Specify an decoding/encoding scheme for input stream.  Supported encoding schemes for decoding are `hex', 'mime', 'mime_q', 'mime_b', 'uri', 'ace', 'hex_perc_encode', 'base64', 'qencode', 'rfc2231', `rot' and 'none'.  Each option means CAP hex-code, mime, mime Q-encoding, mime B-encoding, uri character reference, ACE punycode, uri percent notation, base64, Q-encoding, rfc2231 and rot13/47 respectively. 'none' means no decode.
For encoding, 'hex', 'mime_b', 'mime_q', 'uri', 'ace', 'cap',
'hex_perc_encode', 'base64' and 'none' are supported. EBCDIC related codesets and some already ascii-encoded codeset (e.g. UTF-7) output with encoding is not supported.
Only one decode/encode option is valid, and if more than one option  is specified, the last one is used. When one of mime decodings is specified, base text is assumed to be EUC encoding unless specified otherwise. Except rot, which assumes input stream is Shift_JIS, EUC or iso-2022-jp, these encodings assumes input stream is ascii (as defined in RFC2045). Some encodings may co-exist with encoding, but this is not guaranteed. Especially, if input is UTF-16/UCS2 code, these encoding is ignored in skf.

--mime-ms-compat

treat japanese generic codesets as Microsoft cp932 compatible. More specifically, with this option skf treats iso-2022-jp as cp50220, euc-jp as cp51932 and Shift_JIS as cp932w.

--mime-persistent

skf detects address-like strings and excludes them from mime encoding. This option disables such behavior. Default in nkf-compatible mode.

--mime-limit-aware

In address-like string detection, skf respects character count limits for a line.

Shortcut

-m

same as --decode=mime

-mB

same as --decode=mime_b

-mQ

same as --decode=qencode

-m0

same as --decode=none

-M

same as --encode=mime_b

-MB

same as --encode=base64

-MQ

same as --encode=qencode

End of line control options

--lineend-thru

Output end-of-line code as it is. Also output ^Z code as it is. This is default.

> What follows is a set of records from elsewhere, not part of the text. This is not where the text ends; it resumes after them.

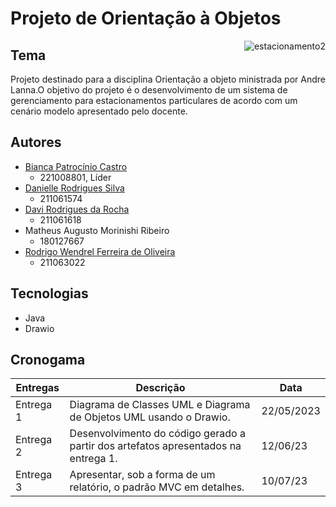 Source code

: # Projeto de Orientação à Objetos
<a href="https://imgbb.com/"><img src="https://i.ibb.co/9sRwxc3/estacionamento2.png" alt="estacionamento2" border="0" align="right"></a>

## Tema
Projeto destinado para a disciplina Orientação a objeto ministrada por Andre Lanna.O objetivo do projeto é o desenvolvimento de um sistema de gerenciamento para estacionamentos
particulares de acordo com um cenário modelo apresentado pelo docente. 



## Autores 

- [Bianca Patrocínio Castro](https://github.com/BiancaPatrocinio7)
  - 221008801, Líder
- [Danielle Rodrigues Silva](https://github.com/Danizelle)
  - 211061574
- [Davi Rodrigues da Rocha](https://github.com/DanielRogs)
  - 211061618
- Matheus Augusto Morinishi Ribeiro
  - 180127667
- [Rodrigo Wendrel Ferreira de Oliveira](https://github.com/rodwendrel)
  - 211063022

## Tecnologias 
- Java
- Drawio


## Cronogama 

Entregas | Descrição | Data
---|---|---|
Entrega 1| Diagrama de Classes UML e Diagrama de Objetos UML usando o Drawio.| 22/05/2023
Entrega 2| Desenvolvimento do código gerado a partir dos artefatos apresentados na entrega 1.| 12/06/23 
Entrega 3| Apresentar, sob a forma de um relatório, o padrão MVC em detalhes.| 10/07/23
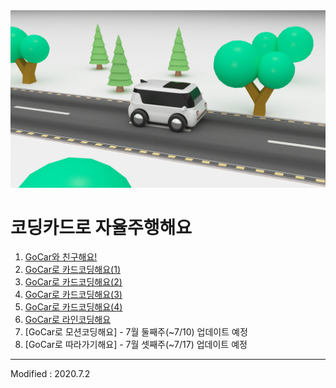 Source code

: 
<div align="center">
<img src="Coding Car Driving.jpg">
</div>

# 코딩카드로 자율주행해요

 1. [GoCar와 친구해요!](lesson1)
 2. [GoCar로 카드코딩해요(1)](lesson2)
 3. [GoCar로 카드코딩해요(2)](lesson3)
 4. [GoCar로 카드코딩해요(3)](lesson4)
 5. [GoCar로 카드코딩해요(4)](lesson5)
 6. [GoCar로 라인코딩해요](lesson6)
 7. [GoCar로 모션코딩해요] - 7월 둘째주(~7/10) 업데이트 예정
 8. [GoCar로 따라가기해요] - 7월 셋째주(~7/17) 업데이트 예정


---

Modified : 2020.7.2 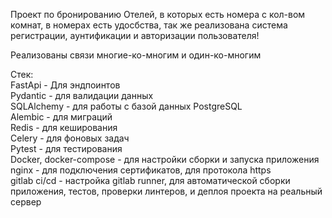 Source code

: Проект по бронированию Отелей, в которых есть номера с кол-вом комнат, в номерах есть удосбства, так же реализована
система регистрации, аунтификации и авторизации пользователя!  

Реализованы связи многие-ко-многим и один-ко-многим    

Стек:  
FastApi - Для эндпоинтов  
Pydantic - для валидации данных  
SQLAlchemy - для работы с базой данных PostgreSQL  
Alembic - для миграций   
Redis - для кеширования  
Celery - для фоновых задач  
Pytest - для тестирования   
Docker, docker-compose - для настройки сборки и запуска приложения  
nginx - для подключения сертификатов, для протокола https  
gitlab ci/cd - настройка gitlab runner, для автоматической сборки приложения, тестов, проверки линтеров, и деплоя проекта на реальный сервер  
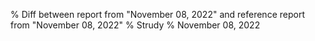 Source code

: % Diff between report from "November 08, 2022" and reference report from "November 08, 2022"
% Strudy
% November 08, 2022


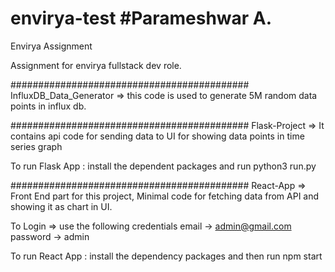 # envirya-test #Parameshwar A.
Envirya Assignment

Assignment for envirya fullstack dev role.

###########################################
InfluxDB_Data_Generator => this code is used to generate 5M random data points in influx db.

###########################################
Flask-Project => It contains api code for sending data to UI for showing data points in time series graph

To run Flask App :
	install the dependent packages and run
	python3 run.py
  
###########################################
React-App => Front End part for this project, Minimal code for fetching data from API and showing it as chart in UI.

To Login => use the following credentials
 email -> admin@gmail.com
 password -> admin

To run React App :
	install the dependency packages and then run 
	npm start


  
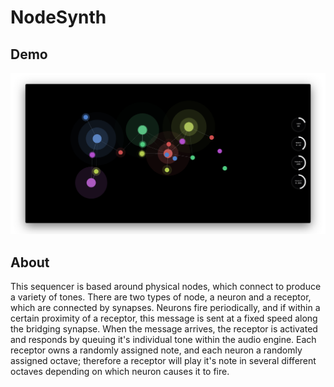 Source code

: NodeSynth
==========

Demo
----

![NodeSynth](screenshot.png)

About
-----

This sequencer is based around physical nodes, which connect to produce a variety of tones. There are two types of node, a neuron and a receptor, which are connected by synapses. Neurons fire periodically, and if within a certain proximity of a receptor, this message is sent at a fixed speed along the bridging synapse. When the message arrives, the receptor is activated and responds by queuing it's individual tone within the audio engine. Each receptor owns a randomly assigned note, and each neuron a randomly assigned octave; therefore a receptor will play it's note in several different octaves depending on which neuron causes it to fire. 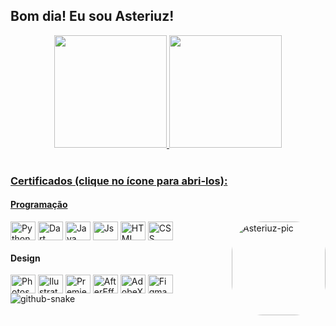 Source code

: ## Bom dia! Eu sou Asteriuz!
<div align="center">
  <a href="https://github.com/asteriuz">
  <img height="180em" src="https://github-readme-stats.vercel.app/api?username=asteriuz&show_icons=true&theme=dracula&include_all_commits=true&count_private=true"/>
  <img height="180em" src="https://github-readme-stats.vercel.app/api/top-langs/?username=asteriuz&layout=compact&langs_count=7&theme=dracula"/>
</div>

<div style="display: inline_block"><br>
  <h3>Certificados (clique no ícone para abri-los):</h3>
  <h4>Programação</h4>
  <a href="Certificados/Python.pdf"><img align="center" alt="Python" height="30" width="40" src="https://cdn.jsdelivr.net/gh/devicons/devicon/icons/python/python-original.svg"></a>
  <a href="Certificados/Dart.pdf"><img align="center" alt="Dart" height="30" width="40" src="https://cdn.jsdelivr.net/gh/devicons/devicon/icons/dart/dart-original.svg"></a>
  <a href="Certificados/Java.pdf"><img align="center" alt="Java" height="30" width="40" src="https://cdn.jsdelivr.net/gh/devicons/devicon/icons/java/java-original.svg"></a>
  <img align="center" alt="Js" height="30" width="40" src="https://cdn.jsdelivr.net/gh/devicons/devicon/icons/javascript/javascript-plain.svg">
  <img align="center" alt="HTML" height="30" width="40" src="https://cdn.jsdelivr.net/gh/devicons/devicon/icons/html5/html5-original.svg">
  <img align="center" alt="CSS" height="30" width="40" src="https://cdn.jsdelivr.net/gh/devicons/devicon/icons/css3/css3-original.svg">


  <img align="right" alt="Asteriuz-pic" height="150" style="border-radius:50px;" src="https://media.discordapp.net/attachments/1025359092258185226/1037171154626019479/Luffy.jpeg?width=683&height=701">
  <br/>
  <h4>Design</h4>
  <a href="Certificados/Photoshop.pdf"><img align="center" alt="Photoshop" height="30" width="40" src="https://cdn.jsdelivr.net/gh/devicons/devicon/icons/photoshop/photoshop-line.svg"></a>
  <a href="Certificados/Ilustrator.pdf"><img align="center" alt="Ilustrator" height="30" width="40" src="https://cdn.jsdelivr.net/gh/devicons/devicon/icons/illustrator/illustrator-line.svg"></a>
  <a href="Certificados/Premiere.pdf"><img align="center" alt="Premiere" height="30" width="40" src="https://cdn.jsdelivr.net/gh/devicons/devicon/icons/premierepro/premierepro-original.svg"></a>
  <a href="Certificados/AfterEffects.pdf"><img align="center" alt="AfterEffects" height="30" width="40" src="https://cdn.jsdelivr.net/gh/devicons/devicon/icons/aftereffects/aftereffects-original.svg"></a>
   <a href="Certificados/AdobeXD.pdf"><img align="center" alt="AdobeXD" height="30" width="40" src="https://cdn.jsdelivr.net/gh/devicons/devicon/icons/xd/xd-line.svg"></a>
  <img align="center" alt="Figma" height="30" width="40" src="https://cdn.jsdelivr.net/gh/devicons/devicon/icons/figma/figma-original.svg">
  
</div>


<picture>
  <source media="(prefers-color-scheme: dark)" srcset="https://github.com/Asteriuz/Asteriuz/blob/output/github-contribution-grid-snake-dark.svg" />
  <source media="(prefers-color-scheme: light)" srcset="https://github.com/Asteriuz/Asteriuz/blob/output/github-contribution-grid-snake.svg" />
  <img alt="github-snake" src="github-snake.svg" />
</picture>
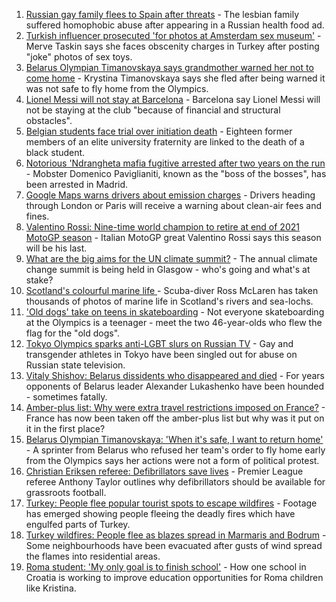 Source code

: 1. [Russian gay family flees to Spain after threats](https://www.bbc.co.uk/news/world-europe-58103833) - The lesbian family suffered homophobic abuse after appearing in a Russian health food ad.
2. [Turkish influencer prosecuted 'for photos at Amsterdam sex museum'](https://www.bbc.co.uk/news/world-europe-58102368) - Merve Taskin says she faces obscenity charges in Turkey after posting "joke" photos of sex toys.
3. [Belarus Olympian Timanovskaya says grandmother warned her not to come home](https://www.bbc.co.uk/news/world-europe-58104195) - Krystina Timanovskaya says she fled after being warned it was not safe to fly home from the Olympics.
4. [Lionel Messi will not stay at Barcelona](https://www.bbc.co.uk/sport/football/58108298) - Barcelona say Lionel Messi will not be staying at the club "because of financial and structural obstacles".
5. [Belgian students face trial over initiation death](https://www.bbc.co.uk/news/world-europe-58106534) - Eighteen former members of an elite university fraternity are linked to the death of a black student.
6. [Notorious 'Ndrangheta mafia fugitive arrested after two years on the run](https://www.bbc.co.uk/news/world-europe-58105070) - Mobster Domenico Paviglianiti, known as the "boss of the bosses", has been arrested in Madrid.
7. [Google Maps warns drivers about emission charges](https://www.bbc.co.uk/news/technology-58102651) - Drivers heading through London or Paris will receive a warning about clean-air fees and fines.
8. [Valentino Rossi: Nine-time world champion to retire at end of 2021 MotoGP season](https://www.bbc.co.uk/sport/motorsport/58097548) - Italian MotoGP great Valentino Rossi says this season will be his last.
9. [What are the big aims for the UN climate summit?](https://www.bbc.co.uk/news/science-environment-56901261) - The annual climate change summit is being held in Glasgow - who's going and what's at stake?
10. [Scotland's colourful marine life ](https://www.bbc.co.uk/news/in-pictures-58071314) - Scuba-diver Ross McLaren has taken thousands of photos of marine life in Scotland's rivers and sea-lochs.
11. ['Old dogs' take on teens in skateboarding](https://www.bbc.co.uk/sport/olympics/58097606) - Not everyone skateboarding at the Olympics is a teenager - meet the two 46-year-olds who flew the flag for the "old dogs".
12. [Tokyo Olympics sparks anti-LGBT slurs on Russian TV](https://www.bbc.co.uk/news/world-europe-58029133) - Gay and transgender athletes in Tokyo have been singled out for abuse on Russian state television.
13. [Vitaly Shishov: Belarus dissidents who disappeared and died](https://www.bbc.co.uk/news/world-europe-58079461) - For years opponents of Belarus leader Alexander Lukashenko have been hounded - sometimes fatally.
14. [Amber-plus list: Why were extra travel restrictions imposed on France?](https://www.bbc.co.uk/news/58061520) - France has now been taken off the amber-plus list but why was it put on it in the first place?
15. [Belarus Olympian Timanovskaya: 'When it's safe, I want to return home'](https://www.bbc.co.uk/news/world-europe-58072913) - A sprinter from Belarus who refused her team's order to fly home early from the Olympics says her actions were not a form of political protest.
16. [Christian Eriksen referee: Defibrillators save lives](https://www.bbc.co.uk/sport/av/football/58080593) - Premier League referee Anthony Taylor outlines why defibrillators should be available for grassroots football.
17. [Turkey: People flee popular tourist spots to escape wildfires](https://www.bbc.co.uk/news/world-europe-58051746) - Footage has emerged showing people fleeing the deadly fires which have engulfed parts of Turkey.
18. [Turkey wildfires: People flee as blazes spread in Marmaris and Bodrum](https://www.bbc.co.uk/news/world-58038753) - Some neighbourhoods have been evacuated after gusts of wind spread the flames into residential areas.
19. [Roma student: 'My only goal is to finish school'](https://www.bbc.co.uk/news/world-europe-57978365) - How one school in Croatia is working to improve education opportunities for Roma children like Kristina.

--lineend-cr --lineend-mac-Lm

Use CR as end-of-line code. Also delete ^Z code from input stream.

--lineend-lf --lineend-unix-Lu

Use LF as end-of-line code. Also delete ^Z code from input stream.

--lineend-crlf --lineend-windows-Lw

Use CR+LF as end-of-line code. Also delete ^Z code from input stream. This option doesn't preserve original order of cr and lf.

--input-cr

Assume input stream uses CR as end-of-line code.

--input-lf

Assume input stream uses LF as end-of-line code.

--input-crlf

Assume input stream uses CR+LF as end-of-line code.

-F[line_length[-kinsoku]]
-f[line_length[-kinsoku]] -f[line_length[+kinsoku]]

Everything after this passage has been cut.